Sacha Clément, journal de bord

Quelques aléas, vus d'ici et d'ailleurs

Sacha Clément, un journal de bord

On fait la paix?

C'est comme dans la cour de récréation, les gamins font "pouce !", lèvent ce doigt pour quémander une pause.

C'est comme la mi-temps d'un match de foot: on s'arrête 15 pour souffler.

Au milieu de la journée, on s'arrête un temps, pour ruper une morce.

Au mitan des années 90, on s'arrêtait au bug de l’an 2000. 

Au milieu d'un vol lointain, on fait une escale, on fait le plein et ça repart.

En Syrie, dans les cours d’école les enfants ne font pas "pouce!", mais des doigts d’honneur, aux aviateurs.


Au milieu d'une réunion trop longue, on fait une petite pause "bio", départ au petit coin pour un long pipi.

Au milieu d'un repas trop copieux, on s'offre le "coup du milieu", un tord-boyau et ça repart.

Que ce soit pour respirer, récupérer ou se ressourcer - l’Homme est en droit de s'accorder une pause.

Alors certains se disent, et pourquoi pas à la guerre?

Les grands de ce monde décrètent une pause.

Oui, une pause.

Une trêve, plus exactement.

Un moment de répit.

Pendant un petit moment, on arrête de tuer.

Faire une pause pendant la guerre. Une pause qu’on ne respecte même pas. Existe-t-il quelque chose de plus fainéant ?


On arrête non pas pour booster son corps ni contre la fatigue. Ce n’est jamais pour remplir sa panse ni pour vider sa vessie.  Encore moins est-ce pour digérer de Gargantua.
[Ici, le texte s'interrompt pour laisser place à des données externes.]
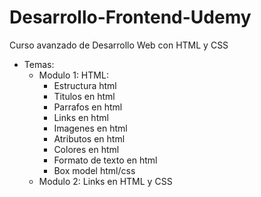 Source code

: # Desarrollo-Frontend-Udemy
Curso avanzado de Desarrollo Web con HTML y CSS
- Temas:
  + Modulo 1: HTML:
    - Estructura html
    - Titulos en html
    - Parrafos en html
    - Links en html
    - Imagenes en html
    - Atributos en html
    - Colores en html
    - Formato de texto en html
    - Box model html/css
  + Modulo 2: Links en HTML y CSS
Ni pour soulager ses besoins.

On arrête juste de désosser des enfants.

De mutiler des corps et d’annihiler des familles entières.

D’éradiquer des populations.

De tuer.

Quelques heures par jour, les diables-décideurs redeviennent un tant soit peu humains: ils ordonnent la trêve.  

Et arrêtent de donner la mort.

Ils donnent le droit aux populations de vivre.

A Ghouta, les gâchettes des mitraillettes mettent le holà: juste un petit moment on cesse de (se) fusiller.

En Syrie, dans les cours d’école les enfants ne font pas "pouce!", mais des doigts d’honneur, aux aviateurs. Ils prient juste que les pouces des pilotes fassent "pouce!" eux aussi. 

Au moins un petit moment, quelques heures parfois.

Les pilotes des bombardiers, les grenadiers, les bourreaux et balanciers ont enfin leur pause à eux, ils peuvent boire le café, aller faire pipi, souffler un peu.

Tout ça en attendant de refaire passer le souffle des bombes sur les populations déjà décimées.

Faire une pause pendant la guerre. 

Une pause qu’on ne respecte même pas.

Existe-t-il quelque chose de plus fainéant?